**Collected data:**
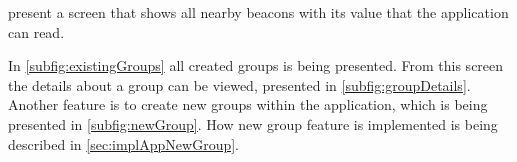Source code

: \bigskip

 present a screen that shows all nearby beacons with its value that the application can read.

\bigskip

In \cref{subfig:existingGroups} all created groups is being presented.
From this screen the details about a group can be viewed, presented in \cref{subfig:groupDetails}.
Another feature is to create new groups within the application, which is being presented in \cref{subfig:newGroup}.
How new group feature is implemented is being described in \cref{sec:implAppNewGroup}.
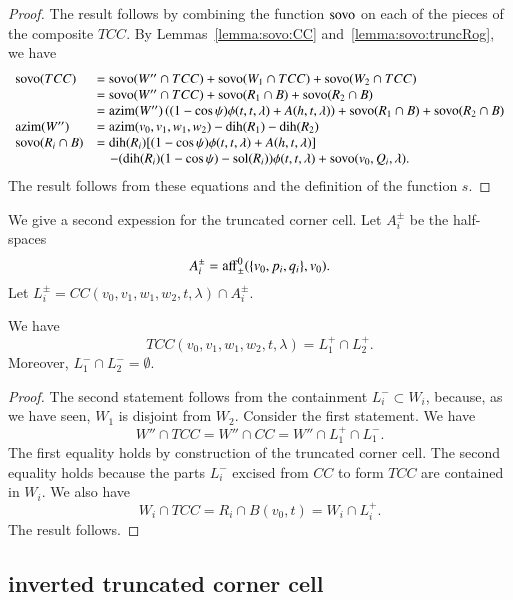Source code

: \begin{proof}  The result follows by combining the function
${\operatorname{sovo}}$ on each of the pieces of the composite $TCC$.
By Lemmas~\ref{lemma:sovo:CC} and~\ref{lemma:sovo:truncRog},  
we have
$$
\begin{array}{lll}
  {\operatorname{sovo}}(TCC) &= {\operatorname{sovo}}(W''\cap TCC) + {\operatorname{sovo}}(W_1\cap TCC)
  + {\operatorname{sovo}}(W_2\cap TCC)\\
  &={\operatorname{sovo}}(W''\cap TCC) + {\operatorname{sovo}}(R_1\cap B)
  + {\operatorname{sovo}}(R_2\cap B)\\
  &= {\operatorname{azim}}(W'') \left((1-\cos\psi)\phi(t,t,\lambda)+
    A(h,t,\lambda)\right) 
   + {\operatorname{sovo}}(R_1\cap B)
  + {\operatorname{sovo}}(R_2\cap B)\\
  {\operatorname{azim}}(W'') &= {\operatorname{azim}}(v_0,v_1,w_1,w_2)-\operatorname{dih}(R_1)-\operatorname{dih}(R_2)\\
  {\operatorname{sovo}}(R_i\cap B) &= \operatorname{dih}(R_i) [(1-\cos\psi)\phi(t,t,\lambda)+A(h,t,\lambda)]\\
   &\quad -(\operatorname{dih}(R_i) (1-\cos\psi) - \operatorname{sol}(R_i)) \phi(t,t,\lambda) + 
   {\operatorname{sovo}}(v_0,Q_i,\lambda).
\end{array}
$$
The result follows from these equations and the definition of
the function $s$.
\end{proof}



We give a second expession for the truncated corner cell.
Let $A_i^\pm$ be the half-spaces
$$
  A_i^\pm = {\operatorname{aff}}_\pm^0(\{v_0,p_i,q_i\},v_0).
$$
Let $L_i^\pm = CC(v_0,v_1,w_1,w_2,t,\lambda)\cap A_i^\pm$.

\begin{lemma}\label{lemma:LL}
We have
  $$
  TCC(v_0,v_1,w_1,w_2,t,\lambda) = L_1^+\cap L_2^+.
  $$
Moreover, 
$L_1^-\cap L_2^- =\emptyset$.
\end{lemma}

\begin{proof}
The second statement follows from the containment
   $L_i^- \subset W_i$, because, as we have seen,
$W_1$ is disjoint
from $W_2$.
Consider the first statement.  
We have
 $$
 W'' \cap TCC = W'' \cap CC = W'' \cap L_1^+ \cap L_1^-.
 $$
The first equality holds by construction of the truncated corner
cell.  The second equality holds because the parts $L_i^-$ excised
from $CC$ to form $TCC$ are contained in $W_i$.
We also have
  $$
  W_i \cap TCC = R_i \cap B(v_0,t) = W_i  \cap L_i^+.
  $$
The result follows.
\end{proof}




\subsection{inverted truncated corner cell}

**Assignment:**
Excluding the pictures, restate the records above word for word.

**Solution for this exercise:**
Source code

: \bigskip

 present a screen that shows all nearby beacons with its value that the application can read.

\bigskip

In \cref{subfig:existingGroups} all created groups is being presented.
From this screen the details about a group can be viewed, presented in \cref{subfig:groupDetails}.
Another feature is to create new groups within the application, which is being presented in \cref{subfig:newGroup}.
How new group feature is implemented is being described in \cref{sec:implAppNewGroup}.
Source code

: \begin{proof}  The result follows by combining the function
${\operatorname{sovo}}$ on each of the pieces of the composite $TCC$.
By Lemmas~\ref{lemma:sovo:CC} and~\ref{lemma:sovo:truncRog},  
we have
$$
\begin{array}{lll}
  {\operatorname{sovo}}(TCC) &= {\operatorname{sovo}}(W''\cap TCC) + {\operatorname{sovo}}(W_1\cap TCC)
  + {\operatorname{sovo}}(W_2\cap TCC)\\
  &={\operatorname{sovo}}(W''\cap TCC) + {\operatorname{sovo}}(R_1\cap B)
  + {\operatorname{sovo}}(R_2\cap B)\\
  &= {\operatorname{azim}}(W'') \left((1-\cos\psi)\phi(t,t,\lambda)+
    A(h,t,\lambda)\right) 
   + {\operatorname{sovo}}(R_1\cap B)
  + {\operatorname{sovo}}(R_2\cap B)\\
  {\operatorname{azim}}(W'') &= {\operatorname{azim}}(v_0,v_1,w_1,w_2)-\operatorname{dih}(R_1)-\operatorname{dih}(R_2)\\
  {\operatorname{sovo}}(R_i\cap B) &= \operatorname{dih}(R_i) [(1-\cos\psi)\phi(t,t,\lambda)+A(h,t,\lambda)]\\
   &\quad -(\operatorname{dih}(R_i) (1-\cos\psi) - \operatorname{sol}(R_i)) \phi(t,t,\lambda) + 
   {\operatorname{sovo}}(v_0,Q_i,\lambda).
\end{array}
$$
The result follows from these equations and the definition of
the function $s$.
\end{proof}



We give a second expession for the truncated corner cell.
Let $A_i^\pm$ be the half-spaces
$$
  A_i^\pm = {\operatorname{aff}}_\pm^0(\{v_0,p_i,q_i\},v_0).
$$
Let $L_i^\pm = CC(v_0,v_1,w_1,w_2,t,\lambda)\cap A_i^\pm$.

\begin{lemma}\label{lemma:LL}
We have
  $$
  TCC(v_0,v_1,w_1,w_2,t,\lambda) = L_1^+\cap L_2^+.
  $$
Moreover, 
$L_1^-\cap L_2^- =\emptyset$.
\end{lemma}

\begin{proof}
The second statement follows from the containment
   $L_i^- \subset W_i$, because, as we have seen,
$W_1$ is disjoint
from $W_2$.
Consider the first statement.  
We have
 $$
 W'' \cap TCC = W'' \cap CC = W'' \cap L_1^+ \cap L_1^-.
 $$
The first equality holds by construction of the truncated corner
cell.  The second equality holds because the parts $L_i^-$ excised
from $CC$ to form $TCC$ are contained in $W_i$.
We also have
  $$
  W_i \cap TCC = R_i \cap B(v_0,t) = W_i  \cap L_i^+.
  $$
The result follows.
\end{proof}




\subsection{inverted truncated corner cell}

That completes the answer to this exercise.